How a 150-Year-Old Law Against Lewdness Became a Key to the Abortion Fight
The group emphasizes on its website that the act provides for “criminal penalties” up to five years in prison for a first offense. “The law still means what it says — abortion-causing items are not to be mailed,” the group’s website says. “Congress has had the option to change that in the past. It didn’t.”
In the 1870s, Mr. Comstock himself became its chief enforcer, designated by Congress as a special agent of the Post Office to make arrests for sending anything from art photographs and sex-education pamphlets to birth control methods. At the end of his career, Mr.
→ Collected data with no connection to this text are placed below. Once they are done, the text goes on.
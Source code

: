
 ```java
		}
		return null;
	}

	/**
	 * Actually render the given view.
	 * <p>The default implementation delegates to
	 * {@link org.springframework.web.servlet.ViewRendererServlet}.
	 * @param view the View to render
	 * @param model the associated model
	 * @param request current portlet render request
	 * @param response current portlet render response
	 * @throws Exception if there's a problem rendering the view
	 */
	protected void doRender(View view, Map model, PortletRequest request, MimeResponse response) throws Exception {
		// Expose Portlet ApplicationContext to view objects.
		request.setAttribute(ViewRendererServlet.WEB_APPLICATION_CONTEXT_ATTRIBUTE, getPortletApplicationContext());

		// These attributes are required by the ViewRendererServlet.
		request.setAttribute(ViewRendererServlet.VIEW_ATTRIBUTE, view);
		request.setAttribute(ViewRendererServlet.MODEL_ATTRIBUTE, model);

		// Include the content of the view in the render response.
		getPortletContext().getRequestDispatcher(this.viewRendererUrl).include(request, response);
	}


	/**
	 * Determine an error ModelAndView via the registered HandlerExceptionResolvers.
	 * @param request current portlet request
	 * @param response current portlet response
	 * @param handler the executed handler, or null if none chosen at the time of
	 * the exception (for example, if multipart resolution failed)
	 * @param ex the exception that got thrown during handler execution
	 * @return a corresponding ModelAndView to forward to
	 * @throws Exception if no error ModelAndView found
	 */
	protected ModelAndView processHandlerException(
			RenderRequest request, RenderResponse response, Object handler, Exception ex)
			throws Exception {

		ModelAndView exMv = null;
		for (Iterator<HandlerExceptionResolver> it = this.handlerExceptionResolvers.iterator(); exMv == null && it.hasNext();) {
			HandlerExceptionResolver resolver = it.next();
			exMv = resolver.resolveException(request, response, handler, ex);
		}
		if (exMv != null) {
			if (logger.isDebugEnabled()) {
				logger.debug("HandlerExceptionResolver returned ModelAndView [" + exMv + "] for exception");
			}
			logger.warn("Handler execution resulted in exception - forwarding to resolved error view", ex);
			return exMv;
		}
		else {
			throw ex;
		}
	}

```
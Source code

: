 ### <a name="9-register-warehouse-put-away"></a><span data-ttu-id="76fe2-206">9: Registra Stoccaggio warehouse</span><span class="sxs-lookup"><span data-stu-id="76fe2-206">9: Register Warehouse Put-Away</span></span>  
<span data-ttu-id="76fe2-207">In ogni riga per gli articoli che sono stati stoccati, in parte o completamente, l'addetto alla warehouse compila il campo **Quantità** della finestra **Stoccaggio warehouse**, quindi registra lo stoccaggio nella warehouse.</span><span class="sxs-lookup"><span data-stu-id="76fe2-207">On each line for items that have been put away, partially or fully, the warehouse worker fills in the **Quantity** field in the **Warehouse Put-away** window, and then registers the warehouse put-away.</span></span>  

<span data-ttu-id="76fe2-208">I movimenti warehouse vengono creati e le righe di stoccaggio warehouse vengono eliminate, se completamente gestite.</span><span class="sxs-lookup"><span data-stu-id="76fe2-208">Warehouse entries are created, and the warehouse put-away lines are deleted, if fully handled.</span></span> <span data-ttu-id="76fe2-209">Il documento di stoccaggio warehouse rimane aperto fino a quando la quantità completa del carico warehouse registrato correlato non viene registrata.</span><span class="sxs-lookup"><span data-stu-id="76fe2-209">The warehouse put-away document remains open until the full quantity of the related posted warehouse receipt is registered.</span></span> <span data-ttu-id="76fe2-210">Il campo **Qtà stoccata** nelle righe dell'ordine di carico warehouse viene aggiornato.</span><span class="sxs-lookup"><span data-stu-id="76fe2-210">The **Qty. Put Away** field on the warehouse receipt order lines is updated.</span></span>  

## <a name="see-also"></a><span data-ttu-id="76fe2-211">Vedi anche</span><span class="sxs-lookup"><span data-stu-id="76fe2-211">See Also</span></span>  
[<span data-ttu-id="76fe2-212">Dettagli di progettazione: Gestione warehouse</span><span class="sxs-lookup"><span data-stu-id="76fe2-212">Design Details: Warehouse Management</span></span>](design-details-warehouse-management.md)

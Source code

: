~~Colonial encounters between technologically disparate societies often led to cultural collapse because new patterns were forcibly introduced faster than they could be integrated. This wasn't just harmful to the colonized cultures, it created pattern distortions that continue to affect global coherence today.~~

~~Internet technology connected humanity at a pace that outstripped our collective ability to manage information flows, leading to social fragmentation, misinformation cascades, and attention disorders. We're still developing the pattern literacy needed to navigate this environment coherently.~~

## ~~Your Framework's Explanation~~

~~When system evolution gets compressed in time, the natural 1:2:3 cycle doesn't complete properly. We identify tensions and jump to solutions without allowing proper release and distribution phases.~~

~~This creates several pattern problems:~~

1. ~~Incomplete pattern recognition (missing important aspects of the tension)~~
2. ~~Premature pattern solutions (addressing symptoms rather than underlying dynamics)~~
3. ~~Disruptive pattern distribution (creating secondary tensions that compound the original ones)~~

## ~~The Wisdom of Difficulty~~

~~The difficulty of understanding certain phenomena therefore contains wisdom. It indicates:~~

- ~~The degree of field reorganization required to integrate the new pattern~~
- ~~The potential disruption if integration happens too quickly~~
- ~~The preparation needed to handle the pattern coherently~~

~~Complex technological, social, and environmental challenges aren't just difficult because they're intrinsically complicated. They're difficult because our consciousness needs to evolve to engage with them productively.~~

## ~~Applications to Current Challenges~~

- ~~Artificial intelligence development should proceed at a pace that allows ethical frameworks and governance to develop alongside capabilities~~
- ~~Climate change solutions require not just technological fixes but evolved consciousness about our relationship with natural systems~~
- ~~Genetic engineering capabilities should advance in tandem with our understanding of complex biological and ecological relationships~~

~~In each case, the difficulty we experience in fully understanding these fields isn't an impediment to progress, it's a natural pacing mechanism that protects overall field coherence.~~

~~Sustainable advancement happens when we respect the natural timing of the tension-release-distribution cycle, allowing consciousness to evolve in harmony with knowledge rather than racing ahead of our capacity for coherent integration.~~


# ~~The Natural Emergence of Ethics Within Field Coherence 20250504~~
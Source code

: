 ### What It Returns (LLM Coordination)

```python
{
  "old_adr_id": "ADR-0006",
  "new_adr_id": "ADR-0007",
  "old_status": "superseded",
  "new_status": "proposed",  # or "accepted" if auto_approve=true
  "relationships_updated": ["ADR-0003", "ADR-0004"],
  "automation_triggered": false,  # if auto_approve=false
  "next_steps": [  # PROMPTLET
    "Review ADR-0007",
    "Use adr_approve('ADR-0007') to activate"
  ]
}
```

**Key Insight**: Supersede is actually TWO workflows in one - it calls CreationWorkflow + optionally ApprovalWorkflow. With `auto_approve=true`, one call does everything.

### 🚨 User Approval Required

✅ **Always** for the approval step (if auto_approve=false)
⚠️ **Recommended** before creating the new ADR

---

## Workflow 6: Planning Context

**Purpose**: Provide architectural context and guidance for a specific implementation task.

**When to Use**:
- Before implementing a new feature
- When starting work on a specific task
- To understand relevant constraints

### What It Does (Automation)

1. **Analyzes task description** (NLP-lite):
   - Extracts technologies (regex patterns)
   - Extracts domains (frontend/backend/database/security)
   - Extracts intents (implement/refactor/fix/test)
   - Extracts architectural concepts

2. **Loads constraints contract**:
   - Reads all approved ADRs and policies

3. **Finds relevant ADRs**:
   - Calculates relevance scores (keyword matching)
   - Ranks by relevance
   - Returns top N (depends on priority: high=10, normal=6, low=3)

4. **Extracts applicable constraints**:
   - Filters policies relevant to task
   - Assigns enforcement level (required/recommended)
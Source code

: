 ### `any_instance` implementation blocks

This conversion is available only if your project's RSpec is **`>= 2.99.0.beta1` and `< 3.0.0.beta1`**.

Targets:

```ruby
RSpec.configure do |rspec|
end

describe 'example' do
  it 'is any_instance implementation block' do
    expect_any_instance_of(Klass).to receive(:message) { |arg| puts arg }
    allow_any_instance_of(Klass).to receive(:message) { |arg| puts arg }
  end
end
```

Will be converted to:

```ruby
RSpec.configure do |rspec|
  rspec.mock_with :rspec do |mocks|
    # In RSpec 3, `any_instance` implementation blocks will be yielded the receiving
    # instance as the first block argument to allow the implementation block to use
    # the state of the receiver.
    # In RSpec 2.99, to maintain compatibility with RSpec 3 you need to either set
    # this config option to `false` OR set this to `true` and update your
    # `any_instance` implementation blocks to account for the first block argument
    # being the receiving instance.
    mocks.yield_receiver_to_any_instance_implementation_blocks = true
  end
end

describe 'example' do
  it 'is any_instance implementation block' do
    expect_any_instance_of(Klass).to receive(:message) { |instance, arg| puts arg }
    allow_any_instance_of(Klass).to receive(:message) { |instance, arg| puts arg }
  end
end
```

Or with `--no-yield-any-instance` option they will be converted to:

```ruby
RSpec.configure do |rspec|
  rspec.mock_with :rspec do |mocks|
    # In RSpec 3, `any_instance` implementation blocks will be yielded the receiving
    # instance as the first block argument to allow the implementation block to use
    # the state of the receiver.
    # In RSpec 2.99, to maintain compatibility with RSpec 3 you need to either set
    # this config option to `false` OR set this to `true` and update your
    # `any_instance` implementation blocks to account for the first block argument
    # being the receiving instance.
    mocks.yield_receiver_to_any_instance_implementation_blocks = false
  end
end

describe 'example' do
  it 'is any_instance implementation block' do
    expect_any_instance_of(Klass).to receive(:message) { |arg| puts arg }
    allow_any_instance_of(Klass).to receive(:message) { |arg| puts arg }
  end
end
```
Comstock said he had helped convict enough people to fill a 61-coach passenger train.
The last time the act was amended, in 1996, Patricia Schroeder, then a Democratic representative from Colorado, fought to remove the provision about mailing abortion materials, but the effort fell short. “Comstockery has been given a new lease on life by this Congress,” Ms. Schroeder, who died in March, mourned at the time in a floor speech.
Barney Frank, a Massachusetts Democrat, was involved in the 1996 effort. The repeal failed, he said in a recent interview, because at the time, “abortion was overwhelmingly unpopular among Republicans and also seen as a wedge issue that could be used against Democrats.”
Newt Gingrich, the Republican Speaker of the House in 1996, said that then and now, “both parties face the challenge of avoiding being the extremist” on abortion. He distinguished between narrowing the Comstock Act and repealing it entirely, saying repeal “would be a different kind of fight.”
But Mr. Frank thinks the politics have changed and the Comstock Act itself is outside the mainstream. “Then abortion was seen as a terrible issue for the left,” he said of the 1990s. “But now the situation is reversed. Let’s see if the Republicans really want to stick with this kind of extreme old law.”